Stored dataset items

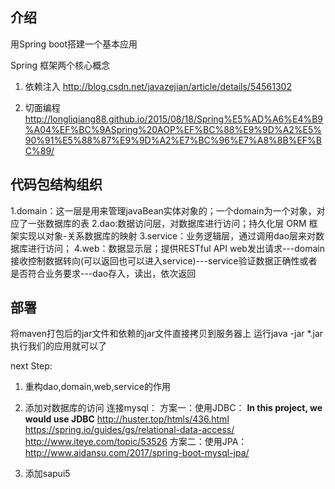 ## 介绍
用Spring boot搭建一个基本应用

Spring 框架两个核心概念
1. 依赖注入
http://blog.csdn.net/javazejian/article/details/54561302

2. 切面编程
http://longliqiang88.github.io/2015/08/18/Spring%E5%AD%A6%E4%B9%A04%EF%BC%9ASpring%20AOP%EF%BC%88%E9%9D%A2%E5%90%91%E5%88%87%E9%9D%A2%E7%BC%96%E7%A8%8B%EF%BC%89/


## 代码包结构组织
1.domain：这一层是用来管理javaBean实体对象的；一个domain为一个对象，对应了一张数据库的表
2.dao:数据访问层，对数据库进行访问；持久化层 ORM 框架实现以对象-关系数据库的映射
3.service：业务逻辑层，通过调用dao层来对数据库进行访问；
4.web：数据显示层；提供RESTful API
web发出请求---domain接收控制数据转向(可以返回也可以进入service)---service验证数据正确性或者是否符合业务要求---dao存入，读出，依次返回

## 部署
将maven打包后的jar文件和依赖的jar文件直接拷贝到服务器上
运行java -jar *.jar 执行我们的应用就可以了


next Step:
1. 重构dao,domain,web,service的作用

2. 添加对数据库的访问
连接mysql：
方案一：使用JDBC： **In this project, we would use JDBC**
http://huster.top/htmls/436.html
https://spring.io/guides/gs/relational-data-access/
http://www.iteye.com/topic/53526
方案二：使用JPA：http://www.aidansu.com/2017/spring-boot-mysql-jpa/

3. 添加sapui5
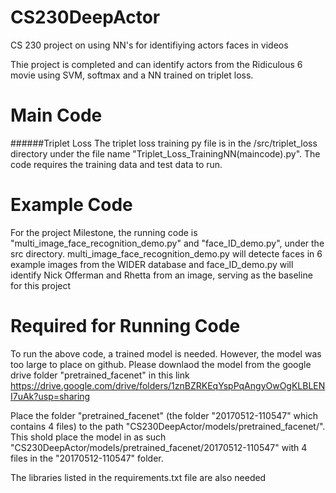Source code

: # CS230DeepActor
CS 230 project on using NN's for identifiying actors faces in videos

Thie project is completed and can identify actors from the Ridiculous 6 movie using SVM, softmax and a NN trained on triplet loss.

# Main Code
  
  ######Triplet Loss
  The triplet loss training py file is in the /src/triplet_loss directory under the file name "Triplet_Loss_TrainingNN(maincode).py".  The code requires the training data and test data to run.

# Example Code
For the project Milestone, the running code is "multi_image_face_recognition_demo.py" and "face_ID_demo.py", under the src directory.  multi_image_face_recognition_demo.py will detecte faces in 6 example images from the WIDER database and face_ID_demo.py will identify Nick Offerman and Rhetta from an image, serving as the baseline for this project


# Required for Running Code
To run the above code, a trained model is needed.  However, the model was too large to place on github.  Please downlaod the model from the google drive folder "pretrained_facenet" in this link https://drive.google.com/drive/folders/1znBZRKEqYspPqAngyOwOgKLBLENI7uAk?usp=sharing

Place the folder "pretrained_facenet" (the folder "20170512-110547" which contains 4 files) to the path "CS230DeepActor/models/pretrained_facenet/".  This shold place the model in as such "CS230DeepActor/models/pretrained_facenet/20170512-110547" with 4 files in the "20170512-110547" folder.

The libraries listed in the requirements.txt file are also needed
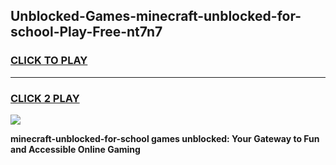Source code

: 
## Unblocked-Games-minecraft-unblocked-for-school-Play-Free-nt7n7
<h3>
<a href="https://premium76.site?title=minecraft-unblocked-for-school&ref=18A1">CLICK TO PLAY</a></h3>
<hr>

<h3>
<a href="https://premium76.site?title=minecraft-unblocked-for-school&ref=18A1">CLICK 2 PLAY</a>
  
</h3>

<a href="https://premium76.site?title=minecraft-unblocked-for-school&ref=18A1"><img src="https://clearcache.store/games.png"></a>


**minecraft-unblocked-for-school games unblocked: Your Gateway to Fun and Accessible Online Gaming**
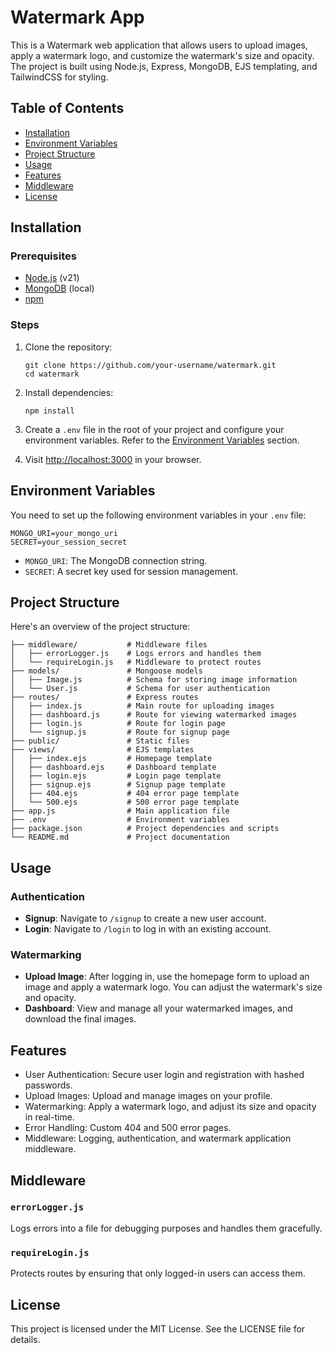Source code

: Watermark App
=============

This is a Watermark web application that allows users to upload images, apply a watermark logo, and customize the watermark's size and opacity. The project is built using Node.js, Express, MongoDB, EJS templating, and TailwindCSS for styling.

Table of Contents
-----------------

*   [Installation](#installation)
*   [Environment Variables](#environment-variables)
*   [Project Structure](#project-structure)
*   [Usage](#usage)
*   [Features](#features)
*   [Middleware](#middleware)
*   [License](#license)

Installation
------------

### Prerequisites

*   [Node.js](https://nodejs.org/) (v21)
*   [MongoDB](https://www.mongodb.com/) (local)
*   [npm](https://www.npmjs.com/) 

### Steps

1.  Clone the repository:
    
        git clone https://github.com/your-username/watermark.git
        cd watermark
    
2.  Install dependencies:
    
        npm install
    
3.  Create a `.env` file in the root of your project and configure your environment variables. Refer to the [Environment Variables](#environment-variables) section.

    
5.  Visit [http://localhost:3000](http://localhost:3000) in your browser.

Environment Variables
---------------------

You need to set up the following environment variables in your `.env` file:

    MONGO_URI=your_mongo_uri
    SECRET=your_session_secret

*   `MONGO_URI`: The MongoDB connection string.
*   `SECRET`: A secret key used for session management.

Project Structure
-----------------

Here's an overview of the project structure:

    ├── middleware/           # Middleware files
    │   ├── errorLogger.js    # Logs errors and handles them
    │   └── requireLogin.js   # Middleware to protect routes
    ├── models/               # Mongoose models
    │   ├── Image.js          # Schema for storing image information
    │   └── User.js           # Schema for user authentication
    ├── routes/               # Express routes
    │   ├── index.js          # Main route for uploading images
    │   ├── dashboard.js      # Route for viewing watermarked images
    │   ├── login.js          # Route for login page
    │   └── signup.js         # Route for signup page
    ├── public/               # Static files
    ├── views/                # EJS templates
    │   ├── index.ejs         # Homepage template
    │   ├── dashboard.ejs     # Dashboard template
    │   ├── login.ejs         # Login page template
    │   ├── signup.ejs        # Signup page template
    │   ├── 404.ejs           # 404 error page template
    │   └── 500.ejs           # 500 error page template
    ├── app.js                # Main application file
    ├── .env                  # Environment variables
    ├── package.json          # Project dependencies and scripts
    └── README.md             # Project documentation

Usage
-----

### Authentication

*   **Signup**: Navigate to `/signup` to create a new user account.
*   **Login**: Navigate to `/login` to log in with an existing account.

### Watermarking

*   **Upload Image**: After logging in, use the homepage form to upload an image and apply a watermark logo. You can adjust the watermark's size and opacity.
*   **Dashboard**: View and manage all your watermarked images, and download the final images.

Features
--------

*   User Authentication: Secure user login and registration with hashed passwords.
*   Upload Images: Upload and manage images on your profile.
*   Watermarking: Apply a watermark logo, and adjust its size and opacity in real-time.
*   Error Handling: Custom 404 and 500 error pages.
*   Middleware: Logging, authentication, and watermark application middleware.

Middleware
----------

### `errorLogger.js`

Logs errors into a file for debugging purposes and handles them gracefully.

### `requireLogin.js`

Protects routes by ensuring that only logged-in users can access them.


License
-------

This project is licensed under the MIT License. See the LICENSE file for details.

Exercise details: Filter the lines above, keeping each one that contains the string "logo".

The completed task:
This is a Watermark web application that allows users to upload images, apply a watermark logo, and customize the watermark's size and opacity. The project is built using Node.js, Express, MongoDB, EJS templating, and TailwindCSS for styling.
*   **Upload Image**: After logging in, use the homepage form to upload an image and apply a watermark logo. You can adjust the watermark's size and opacity.
*   Watermarking: Apply a watermark logo, and adjust its size and opacity in real-time.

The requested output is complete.